Curaçao can be sold in numerous forms, though the most common are the orange-hued dry Curaçao and blue Curaçao, which is dyed bright blue.

History
It is unknown who developed the first Curaçao liqueur and when. The Dutch West Indies Company took possession of Curaçao in 1634. The Bols distillery, founded in 1575 in Amsterdam, had shares in both the West and East India Companies to guarantee the access to spices required for their distilled drinks. According to the early nineteenth-century French culinary chronicler Alexandre Grimod de la Reynière, curaçao originated in Flanders, and proximity to the province of Holland gave distillers easy access to the necessary peels (since Curaçao was a Dutch colony at the time). 
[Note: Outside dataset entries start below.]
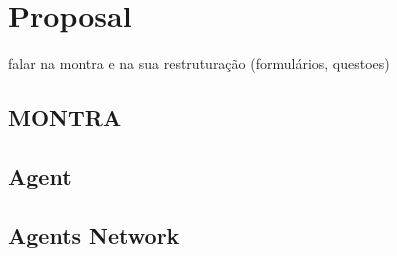 \chapter{Proposal}
\label{chapter:proposal}

falar na montra e na sua restruturação (formulários, questoes)


\section{MONTRA}

\section{Agent}

\section{Agents Network}
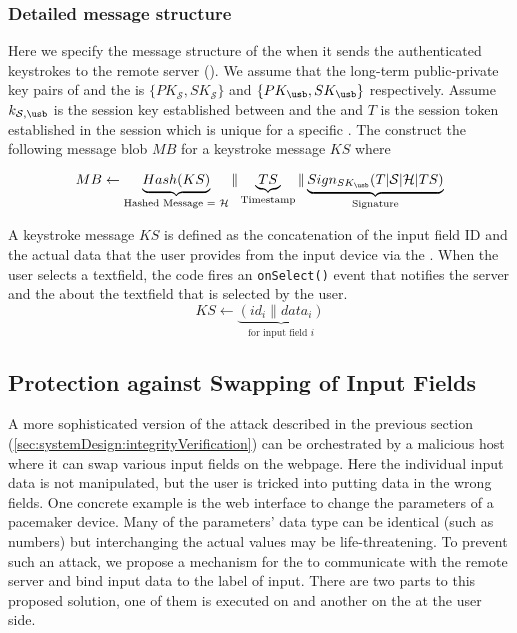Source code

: \subsubsection{Detailed message structure}

Here we specify the message structure of the \device when it sends the authenticated keystrokes to the remote server (\server). We assume that the long-term public-private key pairs of \server and the \device is $\{PK_\mathcal{S}, SK_\mathcal{S}\}$ and $\{PK_\usb, SK_\usb\}$ respectively. Assume $k_{\mathcal{S}, \usb}$ is the session key established between \server and the \device and $T$ is the session token established in the \tls session which is unique for a specific \device. The \device construct the following message blob $MB$ for a keystroke message $KS$ where

\[
  MB \leftarrow 
    \underbrace{Hash (KS)}_{\text{Hashed Message = $\mathcal{H}$}} \| 
    \underbrace{TS}_\text{Timestamp} \|
    \underbrace{Sign_{SK_\usb}(T| \mathcal{S}| \mathcal{H} | TS)}_\text{Signature}
\]

A keystroke message $KS$ is defined as the concatenation of the input field ID and the actual data that the user provides from the input device via the \device.  When the user selects a textfield, the \js code fires an \texttt{onSelect()} event that notifies the server and the \device about the textfield that is selected by the user.
\[
    KS \leftarrow  \underbrace{(id_i\|data_i)}_{\text{for input field $i$}}
\]

 
\subsection{Protection against Swapping of Input Fields}
\label{sec:secureChannel:swappingFields}

A more sophisticated version of the attack described in the previous section (\ref{sec:systemDesign:integrityVerification}) can be orchestrated by a malicious host where it can swap various input fields on the webpage. Here the individual input data is not manipulated, but the user is tricked into putting data in the wrong fields. One concrete example is the web interface to change the parameters of a pacemaker device. Many of the parameters' data type can be identical (such as numbers) but interchanging the actual values may be life-threatening. To prevent such an attack, we propose a mechanism for the \device to communicate with the remote server and bind input data to the label of input. There are two parts to this proposed solution, one of them is executed on \server and another on the \device at the user side.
Curaçao liqueur is traditionally made with the dried peels of the laraha (Citrus × aurantium subsp. currassuviencis), a bitter orange that developed on Curaçao. Spanish explorers brought the progenitor of the laraha, the bitter Seville orange, to the island in 1527. Although the bitter flesh of the laraha is unpalatable, the peels are pleasantly aromatic.

The Bols company maintains that Lucas Bols (1652–1719) developed a laraha-based liqueur after the discovery that an aromatic oil could be extracted from the unripe peel of the otherwise useless bitter oranges. Bols then had this oil exported back to Amsterdam to produce a liqueur similar to current day Curaçao. Lucas Bols tended to add an "element of alchemical mystery" to his products, explaining the unlikely addition of a blue coloring. In 1912 Bols sold blue curaçao as Crème de Ciel ("cream of the sky"), most likely a reference to the 1907 musical Miss Hook of Holland.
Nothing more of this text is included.